What is expected: At the line containing "<h3>Benefits</h3>", begin retyping, and stop after the last line of the data; add nothing.
-------- Extracted records
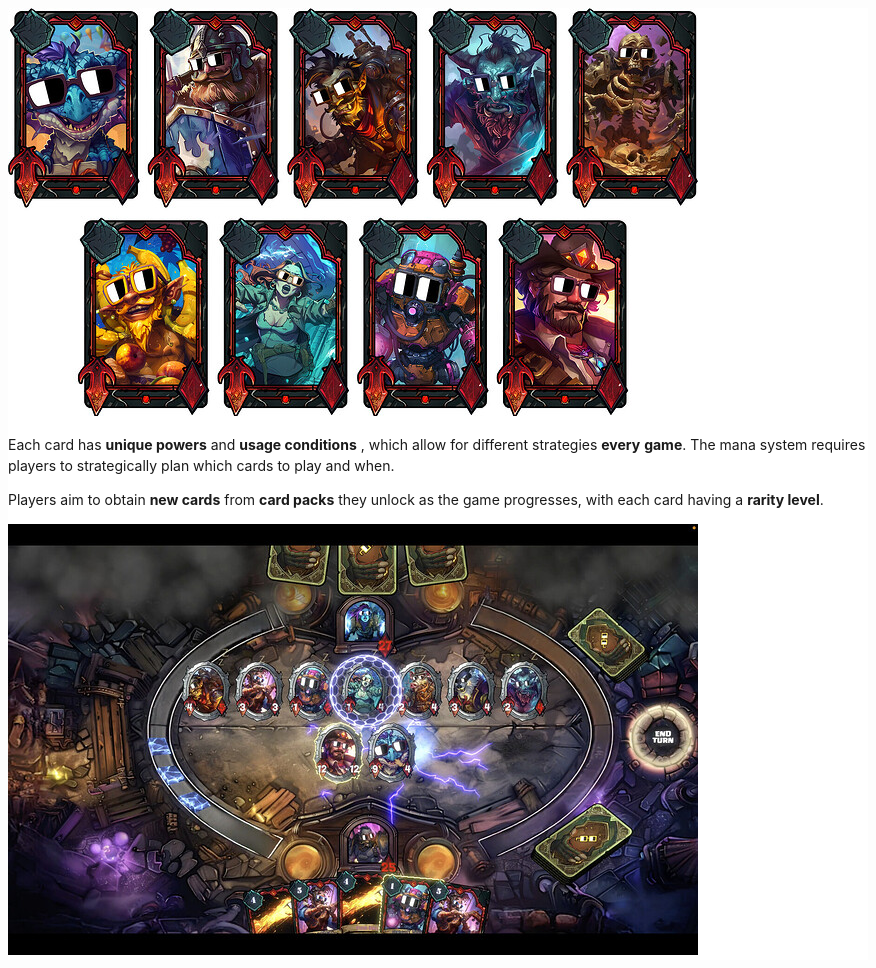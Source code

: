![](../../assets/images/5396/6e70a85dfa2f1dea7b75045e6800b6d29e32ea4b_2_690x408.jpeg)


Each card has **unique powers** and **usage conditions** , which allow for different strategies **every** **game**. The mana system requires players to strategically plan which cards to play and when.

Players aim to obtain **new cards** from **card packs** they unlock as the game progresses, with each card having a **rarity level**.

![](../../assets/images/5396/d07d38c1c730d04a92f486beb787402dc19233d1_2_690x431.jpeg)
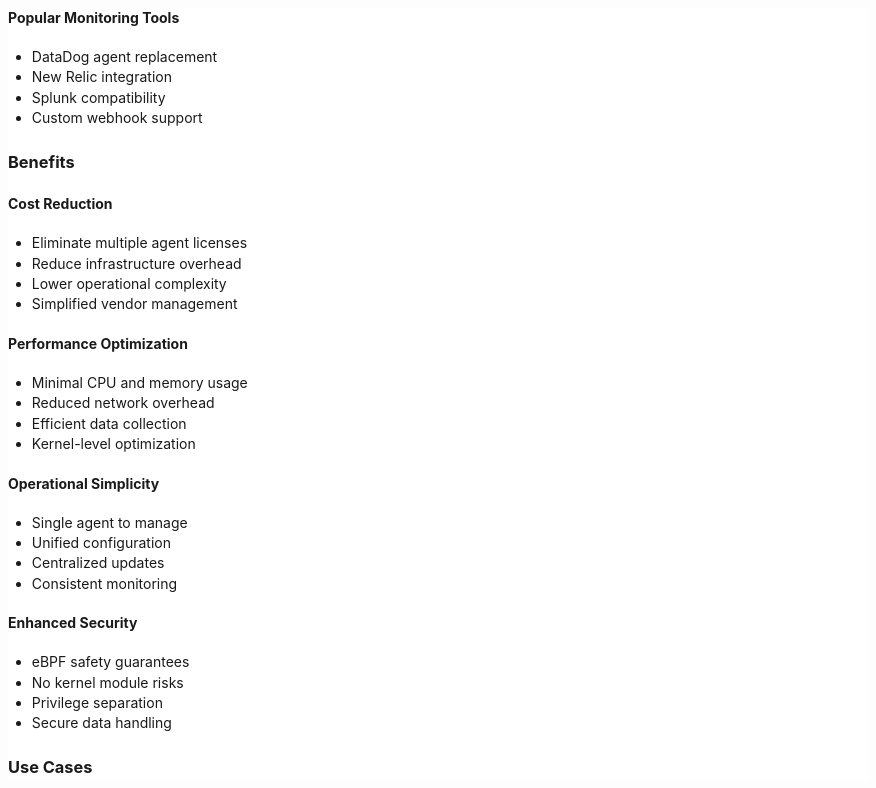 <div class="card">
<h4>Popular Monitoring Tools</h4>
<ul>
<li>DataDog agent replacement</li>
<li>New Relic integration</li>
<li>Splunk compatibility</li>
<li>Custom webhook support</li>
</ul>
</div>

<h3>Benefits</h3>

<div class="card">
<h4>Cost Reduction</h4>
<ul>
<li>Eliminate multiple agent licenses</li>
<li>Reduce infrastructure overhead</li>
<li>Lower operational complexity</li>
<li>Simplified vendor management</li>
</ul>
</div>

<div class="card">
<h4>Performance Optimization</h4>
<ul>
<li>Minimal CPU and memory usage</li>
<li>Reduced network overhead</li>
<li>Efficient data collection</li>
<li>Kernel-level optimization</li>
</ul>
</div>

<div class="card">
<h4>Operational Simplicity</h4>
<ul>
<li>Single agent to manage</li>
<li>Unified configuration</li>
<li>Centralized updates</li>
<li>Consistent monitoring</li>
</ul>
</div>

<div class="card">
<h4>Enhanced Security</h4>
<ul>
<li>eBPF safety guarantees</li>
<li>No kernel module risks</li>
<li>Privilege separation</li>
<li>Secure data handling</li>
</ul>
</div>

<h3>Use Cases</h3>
----------------
Worked solution:
<h3>Benefits</h3>

<div class="card">
<h4>Cost Reduction</h4>
<ul>
<li>Eliminate multiple agent licenses</li>
<li>Reduce infrastructure overhead</li>
<li>Lower operational complexity</li>
<li>Simplified vendor management</li>
</ul>
</div>

<div class="card">
<h4>Performance Optimization</h4>
<ul>
<li>Minimal CPU and memory usage</li>
<li>Reduced network overhead</li>
<li>Efficient data collection</li>
<li>Kernel-level optimization</li>
</ul>
</div>

<div class="card">
<h4>Operational Simplicity</h4>
<ul>
<li>Single agent to manage</li>
<li>Unified configuration</li>
<li>Centralized updates</li>
<li>Consistent monitoring</li>
</ul>
</div>

<div class="card">
<h4>Enhanced Security</h4>
<ul>
<li>eBPF safety guarantees</li>
<li>No kernel module risks</li>
<li>Privilege separation</li>
<li>Secure data handling</li>
</ul>
</div>

<h3>Use Cases</h3>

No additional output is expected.